The different particles usually have a particle size ranging from 0.5 to 3.5 μm. Moreover, by appropriate measures, a dispersion of the different particles which is as uniform as possible is adjusted in the application suspension forming the subsequent thermal reaction layer.
In addition, one attempts by means of the employed binding agents and the binding agent distribution in the application suspension to reduce the occurrence of the earlier described mottling effect. Also with use of appropriate methods, by means of which the application suspension is applied onto the carrier substance, one strives to obtain a distribution as uniform as possible on the surface of the carrier substrate for the subsequently resulting thermal reaction layer. To that end, various methods are employed, for example the curtain-coating method, the application of rollers or blades or also the so-called spread-coating method. Finally, one attempts to obtain by means of appropriate drying methods a highly uniform thermal reaction layer.
In addition, the recording materials are, furthermore, smoothed after drying on order to adjust a highly homogeneous, smooth but dull surface. For that purpose, it is customary to transport the carrier substrate with applied thermal reaction layer through a smoothing mechanism after drying. One usually employs as smoothing mechanism a so-called Mol smoothing unit (Matt-Online-Smoothing Works). This involves a pair of rollers, between which is passed the carrier substrate with applied thermal reaction layer. The rollers are formed, for example, of metal. Alternatively, however, pairs of rollers can also be employed where one of the two rollers is equipped with a paper covering, a plastic covering or a rubber covering, while the other roller is manufactured, for example, of surface-annealed steel or chilled casting. If appropriate, pairs of rollers are also used where the cover areas of the two rollers are elastically deformable.
It has also been shown that the raw material, for example, which is used for producing the carrier substrate, likewise has a definite effect on the creation of the mottling effect.
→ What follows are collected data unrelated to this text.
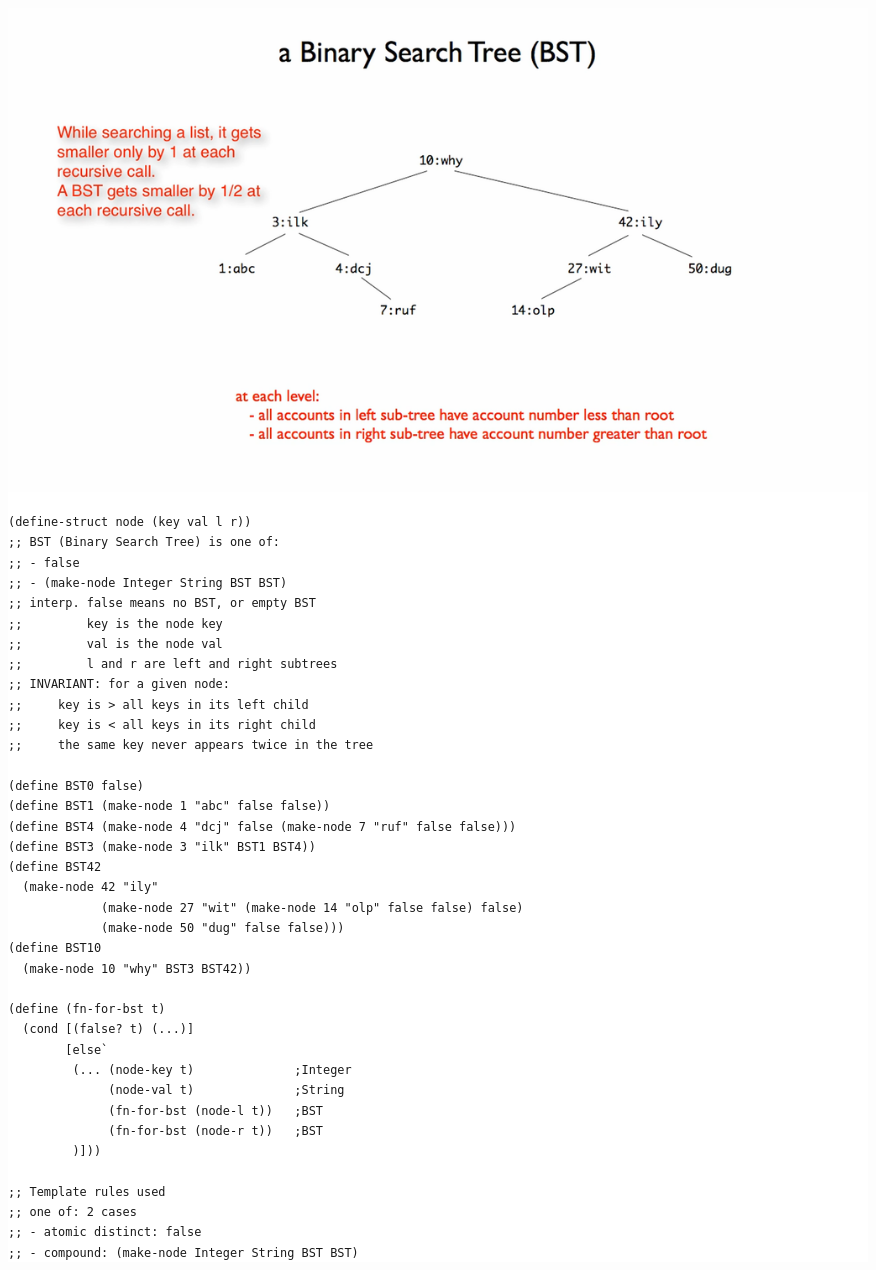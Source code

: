 ![VideoScreenshot--HtC1xCoursewareedX-7’21”.png](media/VideoScreenshot--HtC1xCoursewareedX-721.png)

```racket
(define-struct node (key val l r))
;; BST (Binary Search Tree) is one of:
;; - false
;; - (make-node Integer String BST BST)
;; interp. false means no BST, or empty BST
;;         key is the node key
;;         val is the node val
;;         l and r are left and right subtrees
;; INVARIANT: for a given node:
;;     key is > all keys in its left child
;;     key is < all keys in its right child
;;     the same key never appears twice in the tree

(define BST0 false)
(define BST1 (make-node 1 "abc" false false))
(define BST4 (make-node 4 "dcj" false (make-node 7 "ruf" false false)))
(define BST3 (make-node 3 "ilk" BST1 BST4))
(define BST42
  (make-node 42 "ily"
             (make-node 27 "wit" (make-node 14 "olp" false false) false)
             (make-node 50 "dug" false false)))
(define BST10
  (make-node 10 "why" BST3 BST42))

(define (fn-for-bst t)
  (cond [(false? t) (...)]
        [else`
         (... (node-key t)              ;Integer
              (node-val t)              ;String
              (fn-for-bst (node-l t))   ;BST
              (fn-for-bst (node-r t))   ;BST
         )]))

;; Template rules used
;; one of: 2 cases
;; - atomic distinct: false
;; - compound: (make-node Integer String BST BST)
```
For instance, the type of cellulose, the adhesive and the pigments of the raw paper material all have an influence upon the properties of the carrier substrate produced from same and, consequently upon the adhesive capacity and homogeneity of the thermal reaction layer applied onto the carrier substrate.
Even though these earlier described different factors and measures are known, thus far, even with the best of starter conditions it has not been possible to obtain constant quality of recording material with constant insignificant tendency toward development of the mottling effect.
Starting from said state of the art, it is now the object of the invention to specify a method for producing a thermosensitive recording material and/or a recording material produced by the invention-specific method, by the employment of which and/or for which the earlier described mottling effect in comparison with known recording materials occurs only to a reduced extent.
A significant characteristic, on which the invention-specific method is based, is the utilization of a so-called runner calendar. A runner calendar is a smoothing mechanism, comprising a roller, usually made of surface-annealed steel and an elastic contact covering, serving as pressing element, said contact covering moving—like the roller—along with the carrier substrate, when the carrier substrate is passed through the gap between the roller and the contact covering. The contact covering has the shape of a hollow cylinder, it is pivotably positioned at its open ends and is pressed, with the air of a so-called pressure runner against the oppositely arranged transported roller. To that end, a hydraulic cushion is usually designed between the interior circumferential area of the contact covering and the pressure runner, by means of which the contact covering is pressed as evenly as possible against the entrained roller. This type of runner calendars are usually only employed in the production of cardboard boxes in order to prevent compression of cardboard boxes, wherein the runner calendars smooth out the surfaces of the cardboard boxes before they are fitted with the to be printed outer layers.
It turned out, surprisingly, with the invention-specific use of the runner calendar for thermosensitive recording material that the thermal reaction layer of recording materials smoothed out with the aid of the runner calendar when compared with recording materials which had been smoothed out in the traditional manner, the former showed a clearly lesser tendency for developing any mottling effect, as was impressively documented by various test series. The recording material showed a uniformly dull surface, which, after printing, also tended to insignificantly, if at all, indicate any mottling effect.
It has also been shown that the influence of the qualities of the starter materials, in particular the influence of the quality of the raw materials and the influence of the quality of the carrier substrate clearly diminishes the mottling effect by application of the invention-specific method, so that even with fewer high-grade starter materials it is possible to produce high-grade recording materials, where there is barely any indication of the mottling effect.
These and further benefits of the invention-specific method, as well as the invention-specific recording material become still more apparent from the description which follows, as well as from the sub-claims.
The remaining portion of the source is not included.